-30-page screenplay outline: done.
- halfway through 2 books for 2 other projects.
-beginning to break next ep of THE GOOD FIGHT.
- production meeting for ep of EVIL coming up.
-finishing up dharma homework and grading other ppl's hw and quizzes from class.
- sorting through thumb drive of old family pics for collection.
I was having a week that felt like 'look at all that I'm doing.' So productive, so capitalist, so efficient. And then I was reminded again of mortality.
On Wed, a colleague died of covid. On Thursday evening, I got an email about another former colleague who also died of covid. As I sat there stunned I realized that I had been ignoring the suggestion of several ppl to go get the covid vaccine. I have asthma. I qualify. But I wanted to wait. I rationalized that I wasn't a priority. I had too much on my plate. Things were busy. Besides, I worked out 3 times a week. I do yoga. I can complete 18 burpees in 45 second...for 3 sets. Things are too hectic...maybe later. And then I remembered the 2 colleagues that died in 48 hrs. Two smart, brilliant POC who worked tirelessly...until their bodies stopped working all together. I wondered if I was falling into the same trap. I remember older family members who worked themselves to death b/c...who cares, right? I'm not that important. It isn't that big of a deal. it's the plague of false modesty to work and not take sick days or rest, to not make doctor's appointments.
So I called Thursday night after the devastating email about death.

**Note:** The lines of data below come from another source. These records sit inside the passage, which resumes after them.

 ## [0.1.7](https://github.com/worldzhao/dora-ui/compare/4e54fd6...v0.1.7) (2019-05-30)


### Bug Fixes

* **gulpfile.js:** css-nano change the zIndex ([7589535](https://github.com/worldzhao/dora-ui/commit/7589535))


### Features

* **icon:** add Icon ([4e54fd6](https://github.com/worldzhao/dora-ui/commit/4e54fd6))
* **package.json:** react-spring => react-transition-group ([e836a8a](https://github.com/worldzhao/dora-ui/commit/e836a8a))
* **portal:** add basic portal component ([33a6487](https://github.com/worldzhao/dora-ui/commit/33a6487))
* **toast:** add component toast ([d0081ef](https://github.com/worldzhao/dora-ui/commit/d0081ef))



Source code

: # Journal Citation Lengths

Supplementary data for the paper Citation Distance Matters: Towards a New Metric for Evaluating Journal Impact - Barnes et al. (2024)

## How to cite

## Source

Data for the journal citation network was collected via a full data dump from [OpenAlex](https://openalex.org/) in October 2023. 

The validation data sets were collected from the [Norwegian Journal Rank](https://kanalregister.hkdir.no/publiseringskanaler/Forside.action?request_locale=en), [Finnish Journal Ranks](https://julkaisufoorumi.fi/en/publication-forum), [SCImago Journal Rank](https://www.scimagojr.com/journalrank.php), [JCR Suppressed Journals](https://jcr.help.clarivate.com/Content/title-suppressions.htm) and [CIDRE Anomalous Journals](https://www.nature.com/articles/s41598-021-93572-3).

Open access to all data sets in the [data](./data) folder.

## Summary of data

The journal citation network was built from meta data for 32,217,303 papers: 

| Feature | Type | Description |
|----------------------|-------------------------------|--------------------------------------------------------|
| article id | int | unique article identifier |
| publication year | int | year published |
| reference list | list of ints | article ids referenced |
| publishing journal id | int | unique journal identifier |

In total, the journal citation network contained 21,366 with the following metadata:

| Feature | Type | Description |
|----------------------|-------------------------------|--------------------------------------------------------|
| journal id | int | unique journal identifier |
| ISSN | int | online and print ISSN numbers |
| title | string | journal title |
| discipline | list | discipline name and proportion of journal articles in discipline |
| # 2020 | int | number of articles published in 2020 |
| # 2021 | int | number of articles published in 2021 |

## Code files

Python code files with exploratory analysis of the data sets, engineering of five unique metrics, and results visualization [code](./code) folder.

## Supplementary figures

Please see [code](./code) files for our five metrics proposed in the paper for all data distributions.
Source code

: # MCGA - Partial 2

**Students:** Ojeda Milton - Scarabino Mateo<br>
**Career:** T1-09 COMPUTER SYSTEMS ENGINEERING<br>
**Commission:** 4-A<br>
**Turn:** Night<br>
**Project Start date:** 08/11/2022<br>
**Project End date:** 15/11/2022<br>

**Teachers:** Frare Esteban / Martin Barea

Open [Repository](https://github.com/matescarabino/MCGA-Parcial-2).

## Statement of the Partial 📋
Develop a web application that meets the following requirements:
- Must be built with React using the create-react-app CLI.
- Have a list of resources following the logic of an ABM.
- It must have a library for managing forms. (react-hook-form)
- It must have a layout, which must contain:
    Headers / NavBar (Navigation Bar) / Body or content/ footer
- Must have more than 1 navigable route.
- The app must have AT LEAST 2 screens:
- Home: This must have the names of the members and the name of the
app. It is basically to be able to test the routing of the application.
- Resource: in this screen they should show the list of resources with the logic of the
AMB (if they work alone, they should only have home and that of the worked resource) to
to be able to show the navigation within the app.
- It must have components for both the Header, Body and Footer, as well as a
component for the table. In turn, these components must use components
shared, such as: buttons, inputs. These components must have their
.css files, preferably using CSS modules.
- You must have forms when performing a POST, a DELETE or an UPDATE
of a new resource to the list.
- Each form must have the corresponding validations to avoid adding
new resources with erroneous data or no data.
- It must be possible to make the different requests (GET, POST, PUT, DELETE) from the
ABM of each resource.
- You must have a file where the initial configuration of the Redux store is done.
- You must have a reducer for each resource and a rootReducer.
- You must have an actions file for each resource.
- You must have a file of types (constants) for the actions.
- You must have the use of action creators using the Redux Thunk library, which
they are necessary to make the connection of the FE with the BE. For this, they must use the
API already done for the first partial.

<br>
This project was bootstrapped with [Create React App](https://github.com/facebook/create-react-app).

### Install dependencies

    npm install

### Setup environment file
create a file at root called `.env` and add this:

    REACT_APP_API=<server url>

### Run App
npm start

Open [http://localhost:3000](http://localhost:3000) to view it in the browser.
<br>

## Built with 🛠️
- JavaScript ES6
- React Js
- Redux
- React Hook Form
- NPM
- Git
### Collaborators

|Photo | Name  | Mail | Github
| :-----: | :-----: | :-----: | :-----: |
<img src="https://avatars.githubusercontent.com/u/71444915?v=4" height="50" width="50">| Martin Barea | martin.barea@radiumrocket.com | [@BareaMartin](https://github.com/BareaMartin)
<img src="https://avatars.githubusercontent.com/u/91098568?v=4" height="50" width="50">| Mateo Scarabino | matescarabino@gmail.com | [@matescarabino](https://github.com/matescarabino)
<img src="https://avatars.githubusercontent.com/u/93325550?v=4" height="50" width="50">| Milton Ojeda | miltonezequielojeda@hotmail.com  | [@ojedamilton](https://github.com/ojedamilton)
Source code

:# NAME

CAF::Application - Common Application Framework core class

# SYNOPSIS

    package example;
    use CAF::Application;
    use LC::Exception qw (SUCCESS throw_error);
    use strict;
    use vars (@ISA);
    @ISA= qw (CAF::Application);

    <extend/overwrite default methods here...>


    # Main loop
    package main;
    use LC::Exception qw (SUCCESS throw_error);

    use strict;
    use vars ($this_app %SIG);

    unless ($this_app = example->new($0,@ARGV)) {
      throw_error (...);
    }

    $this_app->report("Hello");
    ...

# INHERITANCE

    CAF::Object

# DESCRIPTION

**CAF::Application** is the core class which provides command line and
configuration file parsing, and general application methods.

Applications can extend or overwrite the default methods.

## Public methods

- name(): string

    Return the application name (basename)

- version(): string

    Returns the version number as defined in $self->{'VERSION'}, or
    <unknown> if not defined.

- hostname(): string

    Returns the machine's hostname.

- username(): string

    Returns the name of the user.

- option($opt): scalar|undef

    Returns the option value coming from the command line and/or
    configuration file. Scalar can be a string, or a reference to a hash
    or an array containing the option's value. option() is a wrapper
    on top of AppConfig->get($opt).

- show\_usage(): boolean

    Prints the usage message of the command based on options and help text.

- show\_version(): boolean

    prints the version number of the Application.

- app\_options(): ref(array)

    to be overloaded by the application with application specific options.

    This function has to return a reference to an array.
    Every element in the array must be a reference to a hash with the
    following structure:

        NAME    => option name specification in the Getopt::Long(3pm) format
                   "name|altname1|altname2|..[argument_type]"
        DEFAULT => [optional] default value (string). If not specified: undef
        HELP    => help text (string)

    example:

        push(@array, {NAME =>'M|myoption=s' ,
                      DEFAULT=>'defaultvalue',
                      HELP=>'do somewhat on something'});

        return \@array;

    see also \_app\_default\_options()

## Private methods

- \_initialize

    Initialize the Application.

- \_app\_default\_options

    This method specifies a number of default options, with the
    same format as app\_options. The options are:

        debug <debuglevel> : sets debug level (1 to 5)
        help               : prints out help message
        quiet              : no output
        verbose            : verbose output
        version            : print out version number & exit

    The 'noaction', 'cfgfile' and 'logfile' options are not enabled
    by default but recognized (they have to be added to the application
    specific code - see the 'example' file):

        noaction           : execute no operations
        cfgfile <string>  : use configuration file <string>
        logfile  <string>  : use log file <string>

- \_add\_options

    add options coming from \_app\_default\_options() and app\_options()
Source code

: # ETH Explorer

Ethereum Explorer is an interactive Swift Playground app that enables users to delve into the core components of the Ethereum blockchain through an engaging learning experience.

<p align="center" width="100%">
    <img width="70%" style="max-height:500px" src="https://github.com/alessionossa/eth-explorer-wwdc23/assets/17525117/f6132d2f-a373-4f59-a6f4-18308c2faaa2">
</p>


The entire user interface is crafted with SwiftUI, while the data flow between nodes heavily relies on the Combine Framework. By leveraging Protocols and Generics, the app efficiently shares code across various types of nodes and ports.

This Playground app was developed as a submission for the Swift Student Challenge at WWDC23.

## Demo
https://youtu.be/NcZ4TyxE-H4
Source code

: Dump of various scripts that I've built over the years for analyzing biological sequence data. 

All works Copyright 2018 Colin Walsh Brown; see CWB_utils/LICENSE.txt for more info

I called around midnight and left a msg on the Florida hotline. And early Friday morning, a vaccine coordinator reached out to set up an appointment that day. After work I had a meeting, went to my 4pm virtual workout (yes with the burpees), showered, and then went to the Dolphins Stadium. I was still sure I was going to be rejected or they would say 'get out of here.' I had a mixture of anxiety, fear, guilt. After driving through a comically long obstacle course of orange cones, I arrived at the station. The nurse walked up to the car, wrote something on my window. Then another nurse came by with a needle. She rubbed my arm, plunged the needle in, handed me a card, and then they set up appointment for the second shot. And that was it.
It's so silly. These emotions play games with our minds and our health.